Mas, estamos no mundo real, e nos escondermos dele não é uma opção, o que indica que a melhor saída talvez seja a mudança, uma convocação feita diretamente pela pandemia para todos os seres humanos do planeta. Tanto para quem migra quanto para quem pensa que não migra, pois migrar é algo inerente a todos os seres humanos.
Os desafios apresentados à humanidade durante a pandemia podem trazer profundas mudanças em todas as áreas da atividade humana. A importância do Estado ganhou fôlego, tendo sido ressuscitada. Evidenciou-se a relevância de políticas públicas de efetivação de direitos fundamentais, como as relativas à proteção da saúde, distribuição de renda e fomento da economia real.
Também deve ser objeto de reflexão o controle ou a manutenção da internacionalização das cadeias de produção de mercadorias utilizadas nos tratamentos de doenças variadas, como equipamentos de proteção individual para profissionais da saúde e material hospitalares, como ventiladores mecânicos, o que certamente servirá para se repensar a lógica da produção em países em que o custo é mais baixo.
O artigo tem foco específico no direito migratório e a possível reformulação nas relações que esse mantém com Estados, direito internacional e política. Destacando-se a necessidade cada vez mais premente de se ter uma regulação internacional das ações dos Estados, mas agora acompanhada de estruturas que possam lhe garantir mais efetividade.
O ano de 2020 tem sido um ano difícil para a sociedade e para os governos. A pandemia do coronavírus alcançou um planeta que, há algum tempo, está tentando solucionar, sem sucesso aparente, grandes problemas no campo da desigualdade social, degradação ambiental e conflitos armados descentralizados. Todos esses fatores tornaram mais difícil que os países pudessem dar uma resposta efetiva de combate à disseminação do vírus com foco na proteção da saúde e na manutenção das rendas das pessoas. O Direito Internacional depara-se com a necessidade de lutar pela transparência em períodos de pandemia.

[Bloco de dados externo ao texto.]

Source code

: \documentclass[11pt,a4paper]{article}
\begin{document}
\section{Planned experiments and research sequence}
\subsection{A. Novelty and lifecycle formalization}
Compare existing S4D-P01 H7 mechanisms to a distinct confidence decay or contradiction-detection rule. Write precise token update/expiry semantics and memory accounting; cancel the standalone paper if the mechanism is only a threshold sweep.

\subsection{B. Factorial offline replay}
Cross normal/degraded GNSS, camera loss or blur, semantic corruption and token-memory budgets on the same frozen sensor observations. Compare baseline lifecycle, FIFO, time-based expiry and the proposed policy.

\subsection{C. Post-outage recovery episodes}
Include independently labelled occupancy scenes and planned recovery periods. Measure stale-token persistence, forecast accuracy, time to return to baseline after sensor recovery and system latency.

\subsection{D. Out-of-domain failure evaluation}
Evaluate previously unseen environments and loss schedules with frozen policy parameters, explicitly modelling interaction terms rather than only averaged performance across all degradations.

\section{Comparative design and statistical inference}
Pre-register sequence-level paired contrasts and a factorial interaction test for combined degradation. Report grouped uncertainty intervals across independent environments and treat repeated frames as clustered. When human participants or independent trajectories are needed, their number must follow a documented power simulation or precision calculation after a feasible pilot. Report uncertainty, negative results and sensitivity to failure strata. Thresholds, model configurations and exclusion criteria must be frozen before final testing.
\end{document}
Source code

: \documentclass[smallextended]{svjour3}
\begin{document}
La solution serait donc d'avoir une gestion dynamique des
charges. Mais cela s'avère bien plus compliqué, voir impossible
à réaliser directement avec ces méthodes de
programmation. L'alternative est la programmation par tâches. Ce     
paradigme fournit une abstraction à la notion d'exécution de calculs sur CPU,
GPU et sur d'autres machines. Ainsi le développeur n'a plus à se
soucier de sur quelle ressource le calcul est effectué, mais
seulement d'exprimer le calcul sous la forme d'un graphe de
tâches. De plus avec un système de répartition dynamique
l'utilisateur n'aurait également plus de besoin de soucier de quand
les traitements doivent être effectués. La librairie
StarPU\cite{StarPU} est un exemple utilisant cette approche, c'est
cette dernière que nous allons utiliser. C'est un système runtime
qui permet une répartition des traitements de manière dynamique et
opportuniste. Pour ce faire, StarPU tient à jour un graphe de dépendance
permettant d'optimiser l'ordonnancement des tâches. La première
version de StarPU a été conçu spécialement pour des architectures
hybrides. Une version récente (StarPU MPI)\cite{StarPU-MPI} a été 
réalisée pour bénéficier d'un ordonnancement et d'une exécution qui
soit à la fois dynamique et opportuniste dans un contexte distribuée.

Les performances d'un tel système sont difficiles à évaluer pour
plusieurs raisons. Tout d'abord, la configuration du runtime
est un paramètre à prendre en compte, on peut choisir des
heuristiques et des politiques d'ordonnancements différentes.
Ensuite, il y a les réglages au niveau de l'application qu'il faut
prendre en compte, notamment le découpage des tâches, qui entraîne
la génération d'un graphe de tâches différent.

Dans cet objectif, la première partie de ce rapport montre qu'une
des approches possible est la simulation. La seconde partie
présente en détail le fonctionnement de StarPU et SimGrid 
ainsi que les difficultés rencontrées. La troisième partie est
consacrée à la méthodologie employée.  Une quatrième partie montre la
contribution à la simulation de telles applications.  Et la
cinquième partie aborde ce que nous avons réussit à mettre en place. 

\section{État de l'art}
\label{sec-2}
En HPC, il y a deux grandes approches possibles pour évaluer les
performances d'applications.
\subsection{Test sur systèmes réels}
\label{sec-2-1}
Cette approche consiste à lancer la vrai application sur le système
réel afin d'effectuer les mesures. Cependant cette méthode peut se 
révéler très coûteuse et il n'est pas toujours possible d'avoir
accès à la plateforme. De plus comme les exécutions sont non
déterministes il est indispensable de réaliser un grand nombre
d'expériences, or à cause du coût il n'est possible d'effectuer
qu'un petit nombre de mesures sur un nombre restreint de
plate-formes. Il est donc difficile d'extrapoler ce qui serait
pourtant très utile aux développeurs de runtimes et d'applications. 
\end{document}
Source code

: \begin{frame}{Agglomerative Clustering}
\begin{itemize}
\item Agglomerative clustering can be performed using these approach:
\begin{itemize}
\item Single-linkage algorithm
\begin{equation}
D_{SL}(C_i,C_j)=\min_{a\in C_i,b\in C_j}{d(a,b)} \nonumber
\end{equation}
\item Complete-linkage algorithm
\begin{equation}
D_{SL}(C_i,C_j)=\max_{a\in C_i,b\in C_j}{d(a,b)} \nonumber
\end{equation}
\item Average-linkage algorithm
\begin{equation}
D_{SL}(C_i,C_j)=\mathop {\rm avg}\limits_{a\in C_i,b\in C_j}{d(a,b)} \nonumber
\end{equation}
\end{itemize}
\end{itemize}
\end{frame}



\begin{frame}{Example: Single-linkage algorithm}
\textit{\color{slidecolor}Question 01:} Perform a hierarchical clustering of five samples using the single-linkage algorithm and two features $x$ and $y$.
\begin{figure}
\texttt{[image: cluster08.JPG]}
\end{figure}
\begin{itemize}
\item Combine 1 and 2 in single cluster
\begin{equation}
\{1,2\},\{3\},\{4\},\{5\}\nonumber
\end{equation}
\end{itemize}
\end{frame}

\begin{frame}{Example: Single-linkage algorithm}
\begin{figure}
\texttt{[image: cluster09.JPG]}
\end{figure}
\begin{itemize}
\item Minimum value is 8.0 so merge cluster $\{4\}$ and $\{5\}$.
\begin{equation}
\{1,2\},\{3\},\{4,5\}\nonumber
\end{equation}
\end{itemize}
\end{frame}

Para grupos em situação de vulnerabilidade, como é o caso dos migrantes, o cenário pode ser entendido como mais delicado, pois a circulação pelo mundo fica restrita, o que impacta na tentativa de saírem de locais em que suas vidas correm risco (Portaria Interministerial n. 255, expedida pelo Governo Brasileiro, que restringe a entrada de migrantes no território nacional), o acesso a aparatos de saúde é precário, tendo em vista que há restrições a direitos sociais para migrantes em situação migratória indocumentada, e o socorro econômico pode não vir, posto exigir a apresentação de documentos que não são acessíveis a parcela dos migrantes (como é o caso do Cadastro de Pessoa Física - CPF - no Brasil, para se ter acesso ao auxílio emergencial). Os grupos em situação de vulnerabilidade podem ficar à margem do debate, especialmente quando, como no caso do Brasil, eles não possuem direito de participar das decisões políticas, tendo em vista que migrantes não votam no país.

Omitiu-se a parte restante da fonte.